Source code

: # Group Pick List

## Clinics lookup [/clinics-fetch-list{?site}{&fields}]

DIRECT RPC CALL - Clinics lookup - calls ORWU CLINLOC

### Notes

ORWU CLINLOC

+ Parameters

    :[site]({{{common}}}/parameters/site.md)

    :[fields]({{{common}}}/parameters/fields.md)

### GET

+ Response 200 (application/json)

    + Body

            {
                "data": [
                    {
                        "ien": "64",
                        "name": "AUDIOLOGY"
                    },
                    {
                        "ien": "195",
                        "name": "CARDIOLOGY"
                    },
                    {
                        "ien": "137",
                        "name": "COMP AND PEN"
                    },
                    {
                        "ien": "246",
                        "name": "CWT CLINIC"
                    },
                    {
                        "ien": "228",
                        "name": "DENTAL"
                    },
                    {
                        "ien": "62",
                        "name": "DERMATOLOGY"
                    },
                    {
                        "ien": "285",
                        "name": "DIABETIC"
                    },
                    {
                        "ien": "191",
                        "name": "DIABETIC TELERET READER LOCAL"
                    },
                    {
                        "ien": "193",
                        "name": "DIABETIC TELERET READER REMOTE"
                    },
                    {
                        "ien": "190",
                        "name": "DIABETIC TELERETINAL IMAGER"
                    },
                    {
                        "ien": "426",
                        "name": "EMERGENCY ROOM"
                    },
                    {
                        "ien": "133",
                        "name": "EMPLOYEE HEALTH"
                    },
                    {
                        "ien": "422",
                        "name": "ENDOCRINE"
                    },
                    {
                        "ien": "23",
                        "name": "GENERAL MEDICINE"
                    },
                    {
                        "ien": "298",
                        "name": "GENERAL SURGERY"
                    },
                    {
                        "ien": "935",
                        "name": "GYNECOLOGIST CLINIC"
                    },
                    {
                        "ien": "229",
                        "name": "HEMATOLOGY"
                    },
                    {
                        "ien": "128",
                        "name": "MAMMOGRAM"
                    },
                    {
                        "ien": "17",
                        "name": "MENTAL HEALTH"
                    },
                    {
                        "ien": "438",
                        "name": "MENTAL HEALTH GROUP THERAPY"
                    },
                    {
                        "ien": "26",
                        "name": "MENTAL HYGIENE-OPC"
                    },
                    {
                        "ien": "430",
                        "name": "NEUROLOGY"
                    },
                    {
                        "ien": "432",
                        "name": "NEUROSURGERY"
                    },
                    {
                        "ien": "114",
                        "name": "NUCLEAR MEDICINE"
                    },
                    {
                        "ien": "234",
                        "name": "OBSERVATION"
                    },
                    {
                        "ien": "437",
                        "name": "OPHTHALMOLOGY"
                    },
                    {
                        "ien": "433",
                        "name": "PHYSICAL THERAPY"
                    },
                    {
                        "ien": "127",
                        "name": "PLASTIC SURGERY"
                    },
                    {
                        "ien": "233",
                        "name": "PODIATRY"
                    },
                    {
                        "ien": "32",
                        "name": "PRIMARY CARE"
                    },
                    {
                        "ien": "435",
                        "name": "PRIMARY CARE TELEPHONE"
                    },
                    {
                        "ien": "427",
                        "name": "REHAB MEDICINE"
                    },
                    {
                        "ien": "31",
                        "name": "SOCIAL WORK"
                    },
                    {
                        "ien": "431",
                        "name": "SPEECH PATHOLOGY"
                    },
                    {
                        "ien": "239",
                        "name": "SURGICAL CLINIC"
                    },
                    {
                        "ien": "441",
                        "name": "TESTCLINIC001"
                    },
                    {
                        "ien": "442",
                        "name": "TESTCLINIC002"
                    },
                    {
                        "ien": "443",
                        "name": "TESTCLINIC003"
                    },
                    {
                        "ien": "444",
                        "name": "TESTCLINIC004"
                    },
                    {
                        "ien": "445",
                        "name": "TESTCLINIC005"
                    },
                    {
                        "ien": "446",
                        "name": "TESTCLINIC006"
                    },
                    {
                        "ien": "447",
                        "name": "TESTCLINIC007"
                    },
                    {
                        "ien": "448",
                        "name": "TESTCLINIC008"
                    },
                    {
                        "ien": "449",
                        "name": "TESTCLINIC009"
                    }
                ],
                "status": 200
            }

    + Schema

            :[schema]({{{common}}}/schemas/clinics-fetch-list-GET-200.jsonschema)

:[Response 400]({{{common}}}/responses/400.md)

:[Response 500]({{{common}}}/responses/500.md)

===

For the listing above, give the number of lines that contain the string "Response" and nothing else.

> [ANSWER SPACE]: 3